EE was definitely harder to me mainly just because engineering had you taking a lot more credits at once compared to science

And doing vector calc/electromagnetic field math is way harder than proofs IMO

Also debugging software is so much easier than hardware/circuits. The real world is so much messier compared to computers where stuff is cleanly true/false.

You can put together a circuit perfectly but it turns out some component you ordered was busted or the tolerance is wrong or something got fried accidentally and it can be really painful to track it down with a multi meter/oscilloscope.

Whereas that doesn't really happen in software. You don't have a program that works one day and then and then suddenly the next day "if statements" aren't working.

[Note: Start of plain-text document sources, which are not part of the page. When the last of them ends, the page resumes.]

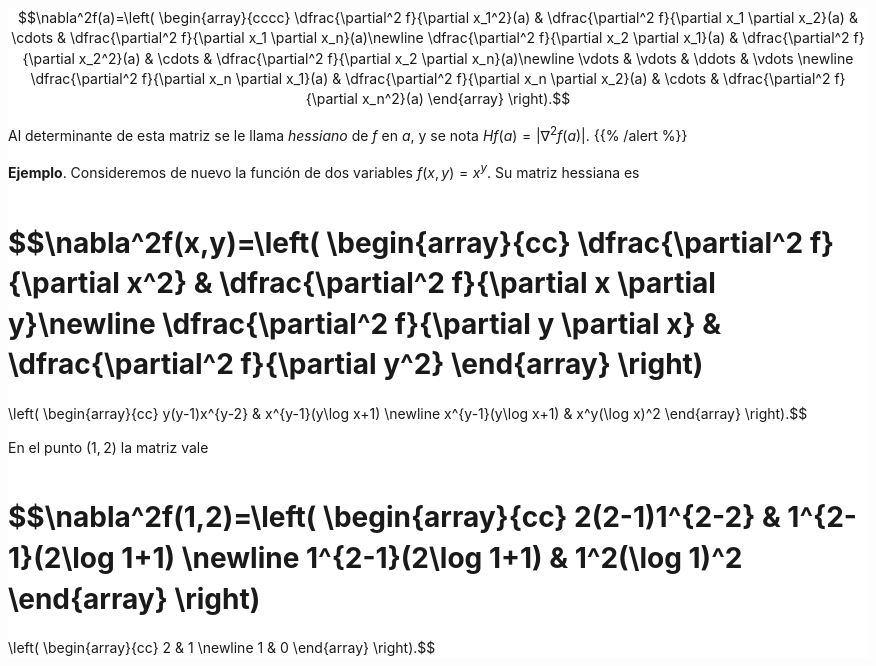 $$\nabla^2f(a)=\left(
\begin{array}{cccc}
\dfrac{\partial^2 f}{\partial x_1^2}(a) &
\dfrac{\partial^2 f}{\partial x_1 \partial x_2}(a) &
\cdots &
\dfrac{\partial^2 f}{\partial x_1 \partial x_n}(a)\newline
\dfrac{\partial^2 f}{\partial x_2 \partial x_1}(a) &
\dfrac{\partial^2 f}{\partial x_2^2}(a) &
\cdots &
\dfrac{\partial^2 f}{\partial x_2 \partial x_n}(a)\newline
\vdots & \vdots & \ddots & \vdots \newline
\dfrac{\partial^2 f}{\partial x_n \partial x_1}(a) &
\dfrac{\partial^2 f}{\partial x_n \partial x_2}(a) &
\cdots &
\dfrac{\partial^2 f}{\partial x_n^2}(a)
\end{array}
\right).$$

Al determinante de esta matriz se le llama *hessiano* de $f$ en $a$, y se nota $Hf(a)=\lvert \nabla^2f(a)\rvert$.
{{% /alert %}}

**Ejemplo**. Consideremos de nuevo la función de dos variables $f(x,y)=x^y$. Su matriz hessiana es

$$\nabla^2f(x,y)=\left(
\begin{array}{cc}
\dfrac{\partial^2 f}{\partial x^2} & \dfrac{\partial^2 f}{\partial x \partial y}\newline
\dfrac{\partial^2 f}{\partial y \partial x} & \dfrac{\partial^2 f}{\partial y^2}
\end{array}
\right)
=
\left(
\begin{array}{cc}
y(y-1)x^{y-2} & x^{y-1}(y\log x+1) \newline
x^{y-1}(y\log x+1) & x^y(\log x)^2
\end{array}
\right).$$

En el punto $(1,2)$ la matriz vale

$$\nabla^2f(1,2)=\left(
\begin{array}{cc}
2(2-1)1^{2-2} & 1^{2-1}(2\log 1+1) \newline
1^{2-1}(2\log 1+1) & 1^2(\log 1)^2
\end{array}
\right)
=
\left(
\begin{array}{cc}
2 & 1 \newline
1 & 0
\end{array}
\right).$$
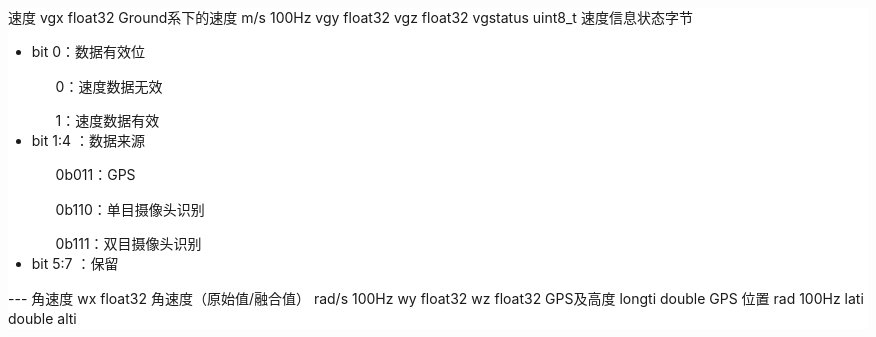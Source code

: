 <tr>
  <td rowspan="4">速度</td>
  <td>vgx</td>
  <td>float32</td>
  <td rowspan="3">Ground系下的速度</td>
  <td rowspan="3">m/s</td>
  <td rowspan="4">100Hz</td>
</tr>
<tr>
  <td>vgy</td>
  <td>float32</td>
</tr>
<tr>
  <td>vgz</td>
  <td>float32</td>
</tr>

<tr>
  <td>vgstatus</td>
  <td>uint8_t</td>
  <td>速度信息状态字节<ul>
  <li>bit 0：数据有效位</li>
    <ul>0：速度数据无效</ul>
    <ul>1：速度数据有效</ul>
  <li>bit 1:4 ：数据来源</li>
    <ul>0b011：GPS</ul>
    <ul>0b110：单目摄像头识别</ul>
    <ul>0b111：双目摄像头识别</ul>
  <li>bit 5:7 ：保留</li>
  </ul></td>
  <td>---</td>
</tr>


<tr>
  <td rowspan="3">角速度</td>
  <td>wx</td>
  <td>float32</td>
  <td rowspan="3">角速度（原始值/融合值）</td>
  <td rowspan="3">rad/s</td>
  <td rowspan="3">100Hz</td>
</tr>
<tr>
  <td>wy</td>
  <td>float32</td>
</tr>
<tr>
  <td>wz</td>
  <td>float32</td>
</tr>

<tr>
  <td rowspan="5">GPS及高度</td>
  <td>longti</td>
  <td>double</td>
  <td rowspan="2">GPS 位置</td>
  <td rowspan="2">rad</td>
  <td rowspan="5">100Hz</td>
</tr>
<tr>
  <td>lati</td>
  <td>double</td>
</tr>
<tr>
  <td>alti</td>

So much more stuff can go wrong in the physical world.

My main job now is pretty high level C++ but I don't regret doing the EE part though because it forced me do a few courses in Verilog and there's no better way to really understand how a computer works than building a simple CPU on an FPGA

4 comments

> You don't have a program that works one day and then and then suddenly the next day "if statements" aren't working.

I know you're talking about the fixed nature of programming logic, but this phrase is surfacing some repressed timezone debugging memories.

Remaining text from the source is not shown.